8. The method as described in claim 1, further comprising determining an alignment of the two or more of the plurality of items included in the at least one text group.
9. The method as described in claim 1, further comprising editing the two or more of the plurality of items included in the at least one text group together using a single edit operation.
10. A system comprising:
a processing device; and
a computer-readable storage medium storing instructions that, responsive to execution by the processing device, causes the processing device to perform operations including:
extracting a plurality of items of text data from a digital image depicting text;
predicting a plurality of candidate fonts using a machine-learning model, respectively, for each of the plurality of items of text data from the digital image;
determining similarity for the plurality of items of text data, one to another, based on the plurality of candidate fonts; and
generating at least one text group including two or more of the plurality of items of text data based on the determining.
11. The system as described in claim 10, wherein the determining similarity includes comparing a first said plurality of candidate fonts generated for a first item of the plurality of items of text data with a second said plurality of candidate fonts generated for a second item of the plurality of items of text data.

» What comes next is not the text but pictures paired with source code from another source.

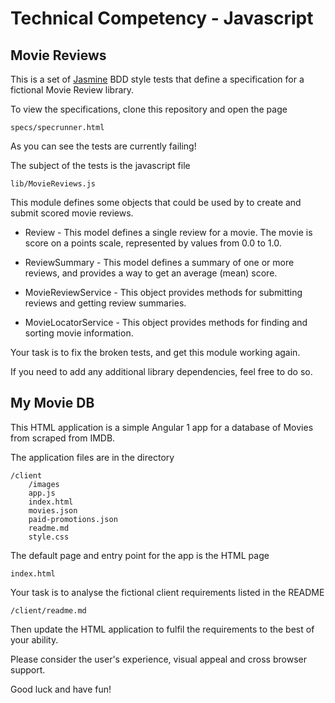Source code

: 
Technical Competency - Javascript
=================================

Movie Reviews
-------------

This is a set of [Jasmine](https://jasmine.github.io/) BDD style tests that define a specification for a fictional Movie Review library.

To view the specifications, clone this repository and open the page

    specs/specrunner.html

As you can see the tests are currently failing!

The subject of the tests is the javascript file

    lib/MovieReviews.js

This module defines some objects that could be used by to create and submit scored movie reviews.

  * Review -
    This model defines a single review for a movie. The movie is score on a points scale, represented by values from 0.0 to 1.0.

  * ReviewSummary -
    This model defines a summary of one or more reviews, and provides a way to get an average (mean) score.

  * MovieReviewService -
    This object provides methods for submitting reviews and getting review summaries.

  * MovieLocatorService -
    This object provides methods for finding and sorting movie information.


Your task is to fix the broken tests, and get this module working again.

If you need to add any additional library dependencies, feel free to do so.



My Movie DB
-----------

This HTML application is a simple Angular 1 app for a database of Movies from scraped from IMDB.

The application files are in the directory

    /client
        /images
        app.js
        index.html
        movies.json
        paid-promotions.json
        readme.md
        style.css

The default page and entry point for the app is the HTML page
    
    index.html

Your task is to analyse the fictional client requirements listed in the README 
 
    /client/readme.md   

Then update the HTML application to fulfil the requirements to the best of your ability.

Please consider the user's experience, visual appeal and cross browser support.

Good luck and have fun!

12. The system as described in claim 11, wherein the comparing is based on which fonts are included in the first said plurality of candidate fonts and which fonts are included in the second said plurality of candidate fonts.

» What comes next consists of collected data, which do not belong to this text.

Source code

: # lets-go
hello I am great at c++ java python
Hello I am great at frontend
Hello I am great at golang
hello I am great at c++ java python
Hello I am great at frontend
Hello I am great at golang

13. The system as described in claim 10, wherein the operations further comprise determining an alignment of the two or more of the plurality of items included in the at least one text group.
14. The system as described in claim 10, wherein the operations further comprise editing the two or more of the plurality of items included in the at least one text group together using a single edit operation.
15. One or more computer-readable storage media storing instructions that, responsive to execution by a processing device, causes the processing device to perform operations comprising:
extracting a plurality of items of text data from a digital image depicting text;
detecting a plurality of text characteristic data describing characteristics, respectively, of the plurality of items of text data;
determining whether the plurality of items of text data are similar, one to another, based on the plurality of text characteristic data;
responsive to determining that two or more of the plurality of items of text data are similar, generating at least one text group including the two or more of the plurality of items of text data.
16. The one or more computer-readable storage media as described in claim 15, wherein:
the detecting the plurality of text characteristic data includes predicting a plurality of candidate fonts using a machine-learning model, respectively, for each of the plurality of items of text data from the digital image; and
the determining similarity for the plurality of items of text data is based on the plurality of candidate fonts.
17. The one or more computer-readable storage media as described in claim 15, wherein the plurality of items of text data are associated, respectively, with a plurality of bounding boxes and wherein the generating of the at least one text group is based at least in part of the plurality of bounding boxes.
18. The one or more computer-readable storage media as described in claim 17, wherein the generating of the at least one text group is based at least in part on proximity of the plurality of bounding boxes, one to another.
19. The one or more computer-readable storage media as described in claim 15, wherein the detecting the plurality of text characteristic data includes detecting one or more font characteristics, respectively, of the plurality of items of text data.
20. The one or more computer-readable storage media as described in claim 19, wherein the one or more font characteristics include a font name, a font color, a font style, or a font size.